### Exercise objective
Copy out all lines bearing the word "guides" from the listing below.

### Data to process
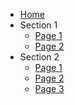 * [Home](/)
* Section 1
  * [Page 1](./guides/testguide1.md)
  * [Page 2](./guides/testguide2.md)
* Section 2
  * [Page 1](./1.md "1")
  * [Page 2](./2.md "2")
  * [Page 3](./3.md "3")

### Task response
  * [Page 1](./guides/testguide1.md)
  * [Page 2](./guides/testguide2.md)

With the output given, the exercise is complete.